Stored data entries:
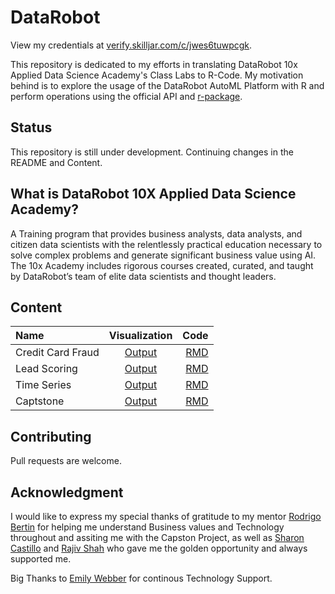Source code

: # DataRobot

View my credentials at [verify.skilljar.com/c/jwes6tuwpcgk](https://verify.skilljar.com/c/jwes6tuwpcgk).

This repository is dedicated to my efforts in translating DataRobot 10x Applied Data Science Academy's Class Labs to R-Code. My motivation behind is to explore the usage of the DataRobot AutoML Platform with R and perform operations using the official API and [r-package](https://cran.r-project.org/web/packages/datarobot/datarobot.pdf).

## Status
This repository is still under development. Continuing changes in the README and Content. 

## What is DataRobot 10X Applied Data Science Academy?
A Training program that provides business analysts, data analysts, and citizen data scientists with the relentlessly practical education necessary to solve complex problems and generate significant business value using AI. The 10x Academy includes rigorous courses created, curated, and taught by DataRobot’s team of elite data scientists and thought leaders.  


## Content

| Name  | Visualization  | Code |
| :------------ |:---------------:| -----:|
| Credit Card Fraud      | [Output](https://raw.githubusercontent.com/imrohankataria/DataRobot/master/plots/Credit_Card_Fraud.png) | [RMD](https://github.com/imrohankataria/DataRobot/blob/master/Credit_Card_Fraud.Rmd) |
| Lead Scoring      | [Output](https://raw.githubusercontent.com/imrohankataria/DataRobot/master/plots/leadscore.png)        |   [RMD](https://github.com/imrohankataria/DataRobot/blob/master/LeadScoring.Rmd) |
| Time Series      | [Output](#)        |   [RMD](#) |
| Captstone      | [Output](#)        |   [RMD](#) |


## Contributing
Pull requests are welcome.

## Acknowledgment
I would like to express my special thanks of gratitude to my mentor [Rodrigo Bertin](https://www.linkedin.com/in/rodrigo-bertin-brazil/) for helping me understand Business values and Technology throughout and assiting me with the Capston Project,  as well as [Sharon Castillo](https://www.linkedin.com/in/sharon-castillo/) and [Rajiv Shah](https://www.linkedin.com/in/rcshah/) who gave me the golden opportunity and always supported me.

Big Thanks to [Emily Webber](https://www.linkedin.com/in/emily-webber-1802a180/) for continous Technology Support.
--
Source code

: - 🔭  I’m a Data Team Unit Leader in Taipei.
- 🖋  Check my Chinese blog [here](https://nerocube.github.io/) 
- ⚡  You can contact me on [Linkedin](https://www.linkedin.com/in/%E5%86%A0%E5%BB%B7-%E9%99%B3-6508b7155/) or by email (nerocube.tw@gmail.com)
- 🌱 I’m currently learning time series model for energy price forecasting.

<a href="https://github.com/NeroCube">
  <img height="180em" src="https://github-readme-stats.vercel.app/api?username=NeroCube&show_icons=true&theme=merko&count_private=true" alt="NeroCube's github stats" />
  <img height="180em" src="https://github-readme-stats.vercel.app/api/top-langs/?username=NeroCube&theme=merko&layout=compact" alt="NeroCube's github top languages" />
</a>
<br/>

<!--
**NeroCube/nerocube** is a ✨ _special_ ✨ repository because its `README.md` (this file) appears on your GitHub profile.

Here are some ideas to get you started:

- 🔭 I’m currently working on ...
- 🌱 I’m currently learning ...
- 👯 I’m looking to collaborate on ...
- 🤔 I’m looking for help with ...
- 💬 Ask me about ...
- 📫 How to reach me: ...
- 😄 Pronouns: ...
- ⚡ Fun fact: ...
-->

■ **TASK OBJECTIVE**
Write out exactly the lines that fall from the line with "A Training program" to the line with "## Acknowledgment" in the records above, keeping both ends.

■ **RESPONSE**
A Training program that provides business analysts, data analysts, and citizen data scientists with the relentlessly practical education necessary to solve complex problems and generate significant business value using AI. The 10x Academy includes rigorous courses created, curated, and taught by DataRobot’s team of elite data scientists and thought leaders.  


## Content

| Name  | Visualization  | Code |
| :------------ |:---------------:| -----:|
| Credit Card Fraud      | [Output](https://raw.githubusercontent.com/imrohankataria/DataRobot/master/plots/Credit_Card_Fraud.png) | [RMD](https://github.com/imrohankataria/DataRobot/blob/master/Credit_Card_Fraud.Rmd) |
| Lead Scoring      | [Output](https://raw.githubusercontent.com/imrohankataria/DataRobot/master/plots/leadscore.png)        |   [RMD](https://github.com/imrohankataria/DataRobot/blob/master/LeadScoring.Rmd) |
| Time Series      | [Output](#)        |   [RMD](#) |
| Captstone      | [Output](#)        |   [RMD](#) |


## Contributing
Pull requests are welcome.

## Acknowledgment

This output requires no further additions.